I joke that “Taylor” is a more real version of me than the me I associate with my legal name. I date people for months or more before telling them my real name, I have a plethora of close friends and employers who I plan on never disclosing my actual name to.
Somewhere along the line I think the line between me and my persona became foggier and foggier until I lost track of it and only saw the pursual of something that was never supposed to consume me.
And I…don’t really like this, at least not to the degree that it’s saturated my life.
I want the separation that’s required for safety, I love putting on the hat that helps me Get Stuff Done. I don’t like that all the baristas know me as Taylor (because my personal assistant gig starts every shift there, and I met that boss through someone who knows me as Taylor). I don’t like that the place I barback knows me as Taylor (because that place hosts events that I attend where people know me just as Taylor). I dislike that the only times I hear my actual name is when speaking to my family or the doctor. I want to go back to the days when I could opt-in to use that name, instead of the opt-out that it is now, the stressful navigation of “who might I run into while here?” and “are you someone I can trust with this information?”.
Everyone I meet, I meet as Taylor now. Friends, employers, partners, everyone.
When I meet new people, I make a decision not just between what name to give them, but what version of my reality I’m willing to allow them access to.
It’s no longer accurate to say that I’m not Taylor, but at the same time, I’m not, in some ways that are important but hard to qualify. “Taylor” has become a larger-than-life truth about me, about who I am, that’s hard to untangle myself from.
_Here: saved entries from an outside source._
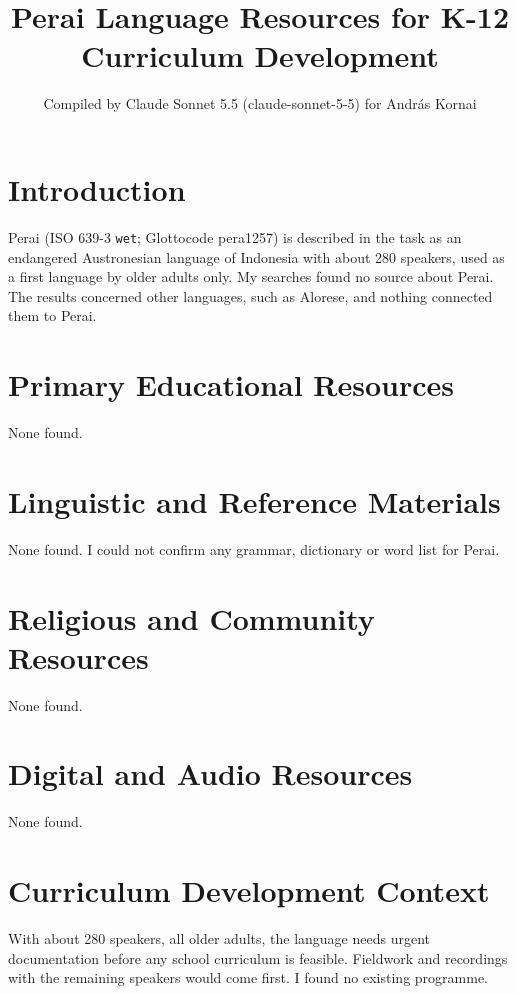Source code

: \documentclass[12pt]{article}
\title{Perai Language Resources for K-12 Curriculum Development}
\author{Compiled by Claude Sonnet 5.5 (claude-sonnet-5-5) for Andr\'as Kornai}
\date{}
\begin{document}
\maketitle

\section{Introduction}
Perai (ISO 639-3 \texttt{wet}; Glottocode pera1257) is described in the task as an endangered Austronesian language of Indonesia with about 280 speakers, used as a first language by older adults only. My searches found no source about Perai. The results concerned other languages, such as Alorese, and nothing connected them to Perai.

\section{Primary Educational Resources}
None found.

\section{Linguistic and Reference Materials}
None found. I could not confirm any grammar, dictionary or word list for Perai.

\section{Religious and Community Resources}
None found.

\section{Digital and Audio Resources}
None found.

\section{Curriculum Development Context}
With about 280 speakers, all older adults, the language needs urgent documentation before any school curriculum is feasible. Fieldwork and recordings with the remaining speakers would come first. I found no existing programme.
\end{document}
My problem is that I don’t know how to step back from this persona without dropping the work that I’ve fought hard to succeed at, or the relationships that are important to me.
I’ve lost sight of who I am once I let go of what I do, lost sight of who I am when I’m not “on”.
I think that’s part of why I struggle so much with being alone in my head, why I’m obsessed with occupying myself – left alone too long without a task, I start feeling disconnected from “myself” and it freaks me out.
“Taylor” was created for safety and so that I would feel like I was enough for what I was attempting to accomplish. It was a performance, one that I crafted and improved with time, a bit that I tried on and honed to suit my needs, and then reworked when necessary. I became Taylor entirely, fully, but that doesn’t fully define who I am.
Lately I’ve been working a job under my real name, which is rare. I’ve introduced myself as it hundreds of times this past month, and finally it has stopped feeling foreign in my mouth, on my ears, just in time for the job to end. It’s been a while since I’ve spent so much time “off”, and it was nice getting to see that side of me again.
I created this alter-ego to keep me safe (everyone hates a whore, after all), and I love who I get to be through it, but I think it’s time to try and reconnect with who I am just for myself, and no one else.
I wonder if I’d be in a similar position if sex (and sex-related) work was valued like other industries where people use stage names. If I could be “out” about it in all areas and didn’t need to rely on a split to help me stay safe, keep (vanilla) employment, housing, family. I wonder what the freedom to be fully open about who and what I am would allow me to grow to become – on my own terms, as me.
Hopefully one day I’ll be around to see a world where I can find out.